# Your assignment
Leave the pictures out and write out exactly the lines from the top of the entries through the line containing "for the Hyperparameter".
*** Block opens ***
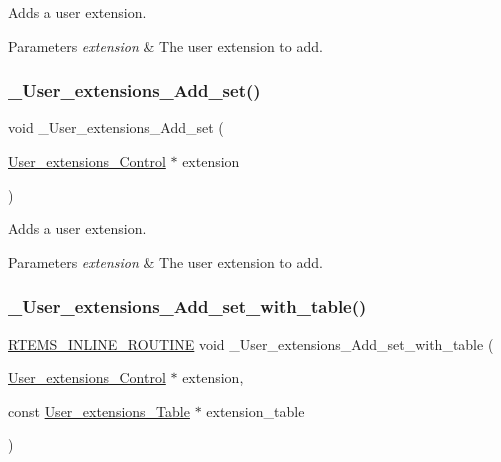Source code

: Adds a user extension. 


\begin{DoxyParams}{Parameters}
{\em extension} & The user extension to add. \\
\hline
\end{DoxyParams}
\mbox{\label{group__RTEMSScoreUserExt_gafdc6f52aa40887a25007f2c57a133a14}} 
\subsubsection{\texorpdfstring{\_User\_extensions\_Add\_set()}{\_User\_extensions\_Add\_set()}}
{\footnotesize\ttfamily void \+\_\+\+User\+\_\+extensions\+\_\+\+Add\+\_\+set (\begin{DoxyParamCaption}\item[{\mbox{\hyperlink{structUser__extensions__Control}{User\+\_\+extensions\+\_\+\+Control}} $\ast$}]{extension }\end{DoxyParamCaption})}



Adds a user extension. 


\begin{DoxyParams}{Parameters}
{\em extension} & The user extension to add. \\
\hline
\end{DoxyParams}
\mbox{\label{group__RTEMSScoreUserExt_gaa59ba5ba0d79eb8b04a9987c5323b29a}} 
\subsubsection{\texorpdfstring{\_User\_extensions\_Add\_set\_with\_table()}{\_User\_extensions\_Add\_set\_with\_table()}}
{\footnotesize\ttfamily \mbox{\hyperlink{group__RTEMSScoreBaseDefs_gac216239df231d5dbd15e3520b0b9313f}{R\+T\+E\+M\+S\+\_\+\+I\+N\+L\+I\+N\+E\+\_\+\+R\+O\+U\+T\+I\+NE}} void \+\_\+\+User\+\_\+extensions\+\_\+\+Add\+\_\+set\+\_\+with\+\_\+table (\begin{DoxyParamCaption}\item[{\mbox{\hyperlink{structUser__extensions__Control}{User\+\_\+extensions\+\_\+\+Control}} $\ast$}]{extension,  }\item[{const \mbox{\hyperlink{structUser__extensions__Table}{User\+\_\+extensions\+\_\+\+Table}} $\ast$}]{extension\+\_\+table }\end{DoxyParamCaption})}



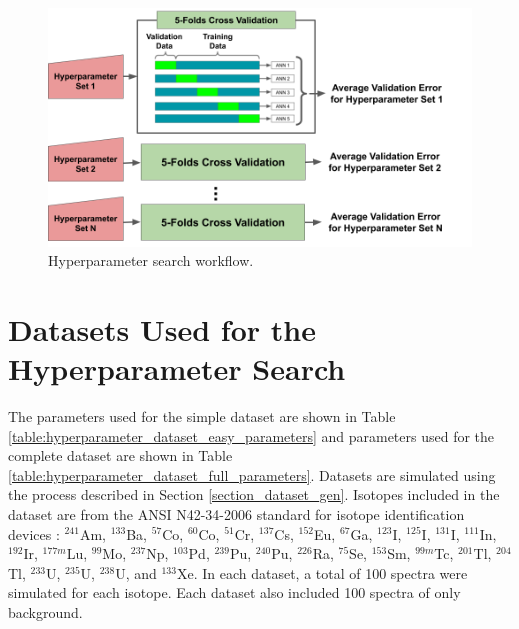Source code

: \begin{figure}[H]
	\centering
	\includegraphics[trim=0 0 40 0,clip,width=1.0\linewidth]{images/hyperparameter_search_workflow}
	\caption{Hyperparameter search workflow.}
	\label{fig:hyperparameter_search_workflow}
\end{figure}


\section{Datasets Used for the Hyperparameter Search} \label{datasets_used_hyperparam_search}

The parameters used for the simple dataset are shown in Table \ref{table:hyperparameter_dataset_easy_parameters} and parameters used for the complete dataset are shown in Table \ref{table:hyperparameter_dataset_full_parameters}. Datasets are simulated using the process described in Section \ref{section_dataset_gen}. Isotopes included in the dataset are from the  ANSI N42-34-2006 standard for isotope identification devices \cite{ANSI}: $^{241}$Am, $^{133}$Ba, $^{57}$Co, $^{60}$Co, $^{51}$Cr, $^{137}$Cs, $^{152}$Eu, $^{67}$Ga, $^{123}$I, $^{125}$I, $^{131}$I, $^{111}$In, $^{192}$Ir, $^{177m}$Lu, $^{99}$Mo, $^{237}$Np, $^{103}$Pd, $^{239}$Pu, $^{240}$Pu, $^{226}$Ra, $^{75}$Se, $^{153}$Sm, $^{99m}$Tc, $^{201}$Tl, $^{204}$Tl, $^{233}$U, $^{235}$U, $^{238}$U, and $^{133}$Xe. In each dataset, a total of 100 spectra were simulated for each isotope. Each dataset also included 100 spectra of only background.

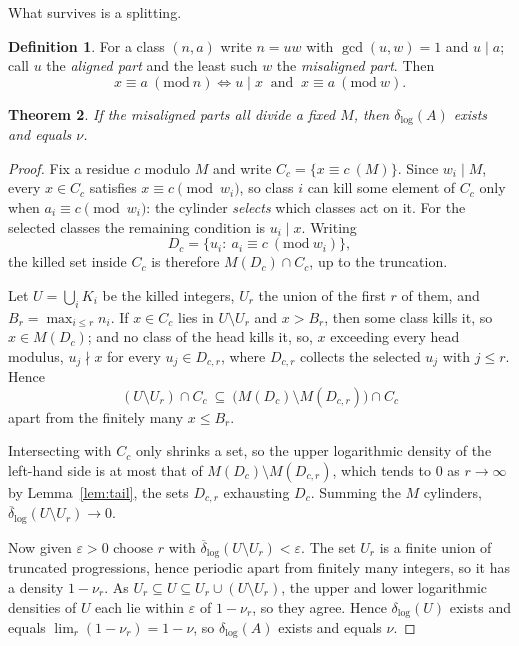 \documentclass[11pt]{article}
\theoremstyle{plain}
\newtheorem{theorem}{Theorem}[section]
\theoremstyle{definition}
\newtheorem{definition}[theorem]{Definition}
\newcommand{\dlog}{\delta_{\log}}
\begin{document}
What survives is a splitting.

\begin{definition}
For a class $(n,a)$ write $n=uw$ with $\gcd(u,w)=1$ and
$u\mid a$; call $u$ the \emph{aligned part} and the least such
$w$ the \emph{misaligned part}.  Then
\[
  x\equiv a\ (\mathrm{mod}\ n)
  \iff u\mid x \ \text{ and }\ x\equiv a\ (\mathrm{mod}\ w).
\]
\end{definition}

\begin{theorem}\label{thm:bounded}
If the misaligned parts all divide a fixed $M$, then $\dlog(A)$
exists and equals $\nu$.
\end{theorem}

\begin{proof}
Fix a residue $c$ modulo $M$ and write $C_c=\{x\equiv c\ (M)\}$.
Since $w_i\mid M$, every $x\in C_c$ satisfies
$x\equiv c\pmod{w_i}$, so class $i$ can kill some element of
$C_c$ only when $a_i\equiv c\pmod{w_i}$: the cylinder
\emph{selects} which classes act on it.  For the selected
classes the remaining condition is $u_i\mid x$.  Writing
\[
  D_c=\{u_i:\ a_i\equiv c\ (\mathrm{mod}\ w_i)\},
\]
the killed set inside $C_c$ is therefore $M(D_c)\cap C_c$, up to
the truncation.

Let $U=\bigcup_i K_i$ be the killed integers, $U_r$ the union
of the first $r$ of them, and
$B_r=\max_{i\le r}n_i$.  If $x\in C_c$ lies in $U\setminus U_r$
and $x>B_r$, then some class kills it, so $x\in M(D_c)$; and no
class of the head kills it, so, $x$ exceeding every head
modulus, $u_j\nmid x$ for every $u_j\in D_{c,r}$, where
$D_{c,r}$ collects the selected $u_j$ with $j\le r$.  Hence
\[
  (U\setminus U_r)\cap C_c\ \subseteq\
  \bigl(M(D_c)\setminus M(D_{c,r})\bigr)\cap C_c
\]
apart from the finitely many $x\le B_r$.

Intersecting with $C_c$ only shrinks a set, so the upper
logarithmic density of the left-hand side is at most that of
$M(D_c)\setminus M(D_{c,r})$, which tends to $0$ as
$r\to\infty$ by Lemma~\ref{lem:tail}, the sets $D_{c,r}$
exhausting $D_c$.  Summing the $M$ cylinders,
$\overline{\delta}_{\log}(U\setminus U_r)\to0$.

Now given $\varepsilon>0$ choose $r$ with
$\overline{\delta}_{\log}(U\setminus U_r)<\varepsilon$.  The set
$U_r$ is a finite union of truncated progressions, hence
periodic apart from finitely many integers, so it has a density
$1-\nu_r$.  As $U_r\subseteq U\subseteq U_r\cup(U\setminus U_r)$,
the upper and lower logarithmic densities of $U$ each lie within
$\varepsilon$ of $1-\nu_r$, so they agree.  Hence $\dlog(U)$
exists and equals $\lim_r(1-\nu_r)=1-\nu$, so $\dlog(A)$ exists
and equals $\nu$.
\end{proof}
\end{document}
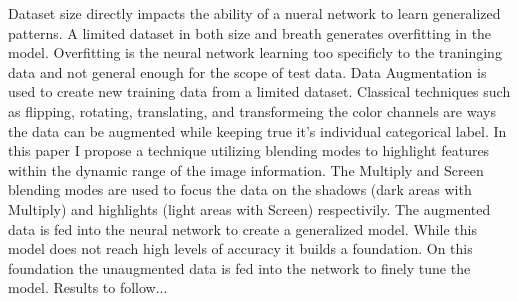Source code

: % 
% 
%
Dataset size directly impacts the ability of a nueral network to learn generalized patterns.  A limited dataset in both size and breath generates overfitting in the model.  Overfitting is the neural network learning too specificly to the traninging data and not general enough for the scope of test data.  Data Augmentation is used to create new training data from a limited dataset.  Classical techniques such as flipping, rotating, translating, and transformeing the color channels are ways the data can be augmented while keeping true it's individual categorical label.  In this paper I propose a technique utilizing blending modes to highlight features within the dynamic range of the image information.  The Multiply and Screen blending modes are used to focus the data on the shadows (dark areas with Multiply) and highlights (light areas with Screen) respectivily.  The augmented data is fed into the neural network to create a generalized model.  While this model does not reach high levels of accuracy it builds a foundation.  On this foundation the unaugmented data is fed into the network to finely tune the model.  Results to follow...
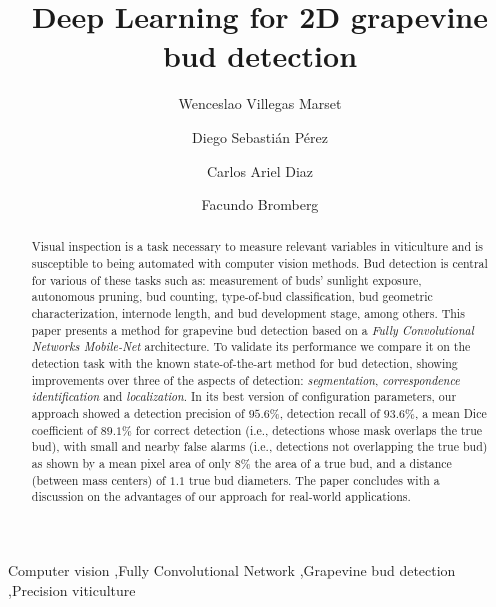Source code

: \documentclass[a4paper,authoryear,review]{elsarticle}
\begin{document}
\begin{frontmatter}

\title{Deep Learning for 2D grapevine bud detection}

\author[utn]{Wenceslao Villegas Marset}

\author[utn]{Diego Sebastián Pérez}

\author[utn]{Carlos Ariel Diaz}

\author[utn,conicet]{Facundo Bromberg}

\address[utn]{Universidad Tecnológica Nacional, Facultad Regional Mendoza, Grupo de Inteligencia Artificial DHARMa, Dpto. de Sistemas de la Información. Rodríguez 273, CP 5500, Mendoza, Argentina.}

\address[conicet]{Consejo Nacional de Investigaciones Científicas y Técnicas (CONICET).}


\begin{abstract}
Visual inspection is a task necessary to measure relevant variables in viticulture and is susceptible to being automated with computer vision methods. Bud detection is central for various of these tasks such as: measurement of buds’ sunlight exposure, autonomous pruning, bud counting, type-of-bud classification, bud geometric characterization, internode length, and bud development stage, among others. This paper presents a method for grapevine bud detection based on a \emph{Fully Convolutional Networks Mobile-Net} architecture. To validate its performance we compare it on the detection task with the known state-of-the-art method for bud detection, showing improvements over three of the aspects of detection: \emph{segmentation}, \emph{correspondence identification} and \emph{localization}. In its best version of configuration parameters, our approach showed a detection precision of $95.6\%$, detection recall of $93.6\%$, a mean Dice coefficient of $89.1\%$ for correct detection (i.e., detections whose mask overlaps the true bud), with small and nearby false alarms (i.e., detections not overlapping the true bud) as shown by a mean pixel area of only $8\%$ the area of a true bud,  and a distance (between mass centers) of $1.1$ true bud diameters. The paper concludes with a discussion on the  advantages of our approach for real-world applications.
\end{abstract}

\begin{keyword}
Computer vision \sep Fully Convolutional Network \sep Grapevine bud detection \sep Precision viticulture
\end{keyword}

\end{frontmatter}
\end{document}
*** Block closes ***
# Exercise solution
Source code

: Adds a user extension. 


\begin{DoxyParams}{Parameters}
{\em extension} & The user extension to add. \\
\hline
\end{DoxyParams}
\mbox{\label{group__RTEMSScoreUserExt_gafdc6f52aa40887a25007f2c57a133a14}} 
\subsubsection{\texorpdfstring{\_User\_extensions\_Add\_set()}{\_User\_extensions\_Add\_set()}}
{\footnotesize\ttfamily void \+\_\+\+User\+\_\+extensions\+\_\+\+Add\+\_\+set (\begin{DoxyParamCaption}\item[{\mbox{\hyperlink{structUser__extensions__Control}{User\+\_\+extensions\+\_\+\+Control}} $\ast$}]{extension }\end{DoxyParamCaption})}



Adds a user extension. 


\begin{DoxyParams}{Parameters}
{\em extension} & The user extension to add. \\
\hline
\end{DoxyParams}
\mbox{\label{group__RTEMSScoreUserExt_gaa59ba5ba0d79eb8b04a9987c5323b29a}} 
\subsubsection{\texorpdfstring{\_User\_extensions\_Add\_set\_with\_table()}{\_User\_extensions\_Add\_set\_with\_table()}}
{\footnotesize\ttfamily \mbox{\hyperlink{group__RTEMSScoreBaseDefs_gac216239df231d5dbd15e3520b0b9313f}{R\+T\+E\+M\+S\+\_\+\+I\+N\+L\+I\+N\+E\+\_\+\+R\+O\+U\+T\+I\+NE}} void \+\_\+\+User\+\_\+extensions\+\_\+\+Add\+\_\+set\+\_\+with\+\_\+table (\begin{DoxyParamCaption}\item[{\mbox{\hyperlink{structUser__extensions__Control}{User\+\_\+extensions\+\_\+\+Control}} $\ast$}]{extension,  }\item[{const \mbox{\hyperlink{structUser__extensions__Table}{User\+\_\+extensions\+\_\+\+Table}} $\ast$}]{extension\+\_\+table }\end{DoxyParamCaption})}



Source code

: \begin{figure}[H]
	\centering
	\includegraphics[trim=0 0 40 0,clip,width=1.0\linewidth]{images/hyperparameter_search_workflow}
	\caption{Hyperparameter search workflow.}
	\label{fig:hyperparameter_search_workflow}
\end{figure}


\section{Datasets Used for the Hyperparameter Search} \label{datasets_used_hyperparam_search}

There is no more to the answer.